[Work instructions] Return verbatim every line from the first line of the data below to the line that contains "### **:large_blue_circle: Як взяти", inclusive, and no further.

[Records from a data collection]
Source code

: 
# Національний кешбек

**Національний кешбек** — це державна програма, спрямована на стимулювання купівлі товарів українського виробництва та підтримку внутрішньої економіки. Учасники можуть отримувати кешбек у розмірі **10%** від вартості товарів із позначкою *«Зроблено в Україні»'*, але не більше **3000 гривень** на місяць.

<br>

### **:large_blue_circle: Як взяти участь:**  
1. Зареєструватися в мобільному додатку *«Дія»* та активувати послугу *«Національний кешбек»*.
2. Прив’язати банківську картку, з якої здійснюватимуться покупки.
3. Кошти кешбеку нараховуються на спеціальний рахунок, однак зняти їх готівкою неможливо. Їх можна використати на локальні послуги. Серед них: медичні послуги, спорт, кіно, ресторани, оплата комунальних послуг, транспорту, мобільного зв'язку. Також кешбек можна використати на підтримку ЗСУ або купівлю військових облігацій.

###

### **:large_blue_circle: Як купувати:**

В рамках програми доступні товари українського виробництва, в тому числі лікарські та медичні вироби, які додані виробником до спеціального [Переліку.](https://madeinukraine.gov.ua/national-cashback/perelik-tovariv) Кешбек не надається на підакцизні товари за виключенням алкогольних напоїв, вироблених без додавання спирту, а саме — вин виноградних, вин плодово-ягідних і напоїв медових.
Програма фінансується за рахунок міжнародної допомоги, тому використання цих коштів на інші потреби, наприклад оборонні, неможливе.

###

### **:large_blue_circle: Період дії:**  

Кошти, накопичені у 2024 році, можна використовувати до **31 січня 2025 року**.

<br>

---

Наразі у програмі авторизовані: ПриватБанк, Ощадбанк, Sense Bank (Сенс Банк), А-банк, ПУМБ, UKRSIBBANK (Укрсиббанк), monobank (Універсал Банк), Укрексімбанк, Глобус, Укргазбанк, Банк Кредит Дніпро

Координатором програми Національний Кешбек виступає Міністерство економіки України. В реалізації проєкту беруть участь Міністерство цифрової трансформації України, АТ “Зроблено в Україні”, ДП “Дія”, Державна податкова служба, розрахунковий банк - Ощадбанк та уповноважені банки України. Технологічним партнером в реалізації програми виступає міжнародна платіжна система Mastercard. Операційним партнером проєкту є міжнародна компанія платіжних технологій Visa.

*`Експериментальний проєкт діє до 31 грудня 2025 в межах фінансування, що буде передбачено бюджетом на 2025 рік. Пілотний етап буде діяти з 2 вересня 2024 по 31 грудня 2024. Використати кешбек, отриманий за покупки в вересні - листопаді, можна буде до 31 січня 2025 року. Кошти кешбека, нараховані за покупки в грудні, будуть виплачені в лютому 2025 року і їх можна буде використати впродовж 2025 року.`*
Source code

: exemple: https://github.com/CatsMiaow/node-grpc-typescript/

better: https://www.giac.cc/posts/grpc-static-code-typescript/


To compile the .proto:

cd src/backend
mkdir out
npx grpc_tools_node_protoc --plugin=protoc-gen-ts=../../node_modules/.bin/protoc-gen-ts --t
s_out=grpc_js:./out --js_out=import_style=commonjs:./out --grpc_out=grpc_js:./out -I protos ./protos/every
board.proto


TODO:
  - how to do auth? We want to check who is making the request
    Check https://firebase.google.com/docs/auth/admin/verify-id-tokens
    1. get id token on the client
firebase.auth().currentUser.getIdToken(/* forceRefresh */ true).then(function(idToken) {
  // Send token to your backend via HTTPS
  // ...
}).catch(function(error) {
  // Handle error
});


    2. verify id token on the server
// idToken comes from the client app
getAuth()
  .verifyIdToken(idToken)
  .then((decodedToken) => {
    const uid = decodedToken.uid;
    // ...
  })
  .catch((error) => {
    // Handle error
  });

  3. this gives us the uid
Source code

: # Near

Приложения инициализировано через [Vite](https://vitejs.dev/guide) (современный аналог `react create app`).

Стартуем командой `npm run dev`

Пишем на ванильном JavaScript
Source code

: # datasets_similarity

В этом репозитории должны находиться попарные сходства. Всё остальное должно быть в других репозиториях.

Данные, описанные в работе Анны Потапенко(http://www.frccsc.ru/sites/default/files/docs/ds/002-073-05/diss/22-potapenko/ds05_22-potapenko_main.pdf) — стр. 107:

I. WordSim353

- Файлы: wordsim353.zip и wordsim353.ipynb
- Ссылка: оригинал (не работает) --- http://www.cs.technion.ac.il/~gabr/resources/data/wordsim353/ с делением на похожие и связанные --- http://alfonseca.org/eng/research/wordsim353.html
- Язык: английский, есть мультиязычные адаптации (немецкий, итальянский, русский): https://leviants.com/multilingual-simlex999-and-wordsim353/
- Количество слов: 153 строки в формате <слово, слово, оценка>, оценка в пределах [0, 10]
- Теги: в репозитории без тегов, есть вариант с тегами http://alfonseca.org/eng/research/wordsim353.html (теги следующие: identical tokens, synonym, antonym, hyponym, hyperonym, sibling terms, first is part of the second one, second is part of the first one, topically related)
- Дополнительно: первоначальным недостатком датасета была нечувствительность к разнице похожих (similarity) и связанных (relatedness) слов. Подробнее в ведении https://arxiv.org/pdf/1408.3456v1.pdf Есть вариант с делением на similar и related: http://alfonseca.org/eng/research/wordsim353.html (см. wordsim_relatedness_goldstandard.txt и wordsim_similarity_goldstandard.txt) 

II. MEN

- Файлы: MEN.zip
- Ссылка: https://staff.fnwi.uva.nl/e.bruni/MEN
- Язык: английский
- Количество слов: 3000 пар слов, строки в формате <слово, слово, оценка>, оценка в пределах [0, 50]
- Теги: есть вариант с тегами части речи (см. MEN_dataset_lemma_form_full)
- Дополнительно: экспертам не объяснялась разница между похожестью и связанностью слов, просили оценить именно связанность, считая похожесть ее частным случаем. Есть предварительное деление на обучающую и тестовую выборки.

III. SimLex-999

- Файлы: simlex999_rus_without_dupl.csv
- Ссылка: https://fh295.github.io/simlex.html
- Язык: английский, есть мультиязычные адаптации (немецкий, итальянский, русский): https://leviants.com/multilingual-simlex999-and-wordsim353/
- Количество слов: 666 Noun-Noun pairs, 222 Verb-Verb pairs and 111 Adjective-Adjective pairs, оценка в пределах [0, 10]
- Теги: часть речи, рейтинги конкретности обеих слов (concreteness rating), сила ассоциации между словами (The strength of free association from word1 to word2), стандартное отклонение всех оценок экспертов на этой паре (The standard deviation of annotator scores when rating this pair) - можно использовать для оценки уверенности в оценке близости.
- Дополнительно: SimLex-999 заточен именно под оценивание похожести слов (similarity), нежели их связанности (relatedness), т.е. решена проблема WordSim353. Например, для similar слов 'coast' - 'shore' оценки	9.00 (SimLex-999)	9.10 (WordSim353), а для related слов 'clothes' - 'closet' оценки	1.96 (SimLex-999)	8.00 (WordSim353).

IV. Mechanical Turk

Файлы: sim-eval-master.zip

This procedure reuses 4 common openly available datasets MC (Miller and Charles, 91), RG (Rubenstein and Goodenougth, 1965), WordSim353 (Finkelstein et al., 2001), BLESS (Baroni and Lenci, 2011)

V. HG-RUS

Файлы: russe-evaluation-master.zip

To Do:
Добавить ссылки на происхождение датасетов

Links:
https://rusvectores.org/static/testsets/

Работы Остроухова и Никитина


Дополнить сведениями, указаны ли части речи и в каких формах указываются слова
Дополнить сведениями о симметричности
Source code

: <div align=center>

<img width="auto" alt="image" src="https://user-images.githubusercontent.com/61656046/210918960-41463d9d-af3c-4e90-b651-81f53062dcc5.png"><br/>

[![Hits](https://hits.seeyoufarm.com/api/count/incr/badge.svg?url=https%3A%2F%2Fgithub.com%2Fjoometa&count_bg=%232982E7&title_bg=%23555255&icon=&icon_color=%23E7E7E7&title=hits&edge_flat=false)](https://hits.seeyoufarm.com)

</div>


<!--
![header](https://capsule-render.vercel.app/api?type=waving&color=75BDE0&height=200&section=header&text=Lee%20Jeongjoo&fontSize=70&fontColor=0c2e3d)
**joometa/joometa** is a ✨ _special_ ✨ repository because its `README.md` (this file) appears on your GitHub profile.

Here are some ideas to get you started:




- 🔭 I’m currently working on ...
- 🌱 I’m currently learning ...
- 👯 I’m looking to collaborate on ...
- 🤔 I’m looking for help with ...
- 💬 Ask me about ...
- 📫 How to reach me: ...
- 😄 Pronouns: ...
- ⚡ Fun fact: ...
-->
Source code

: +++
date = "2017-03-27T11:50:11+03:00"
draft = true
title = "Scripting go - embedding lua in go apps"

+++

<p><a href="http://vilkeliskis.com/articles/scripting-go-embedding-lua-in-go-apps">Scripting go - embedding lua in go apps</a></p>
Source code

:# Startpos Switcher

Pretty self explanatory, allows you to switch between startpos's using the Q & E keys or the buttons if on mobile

[Result]
Source code

: 
# Національний кешбек

**Національний кешбек** — це державна програма, спрямована на стимулювання купівлі товарів українського виробництва та підтримку внутрішньої економіки. Учасники можуть отримувати кешбек у розмірі **10%** від вартості товарів із позначкою *«Зроблено в Україні»'*, але не більше **3000 гривень** на місяць.

<br>

### **:large_blue_circle: Як взяти участь:**  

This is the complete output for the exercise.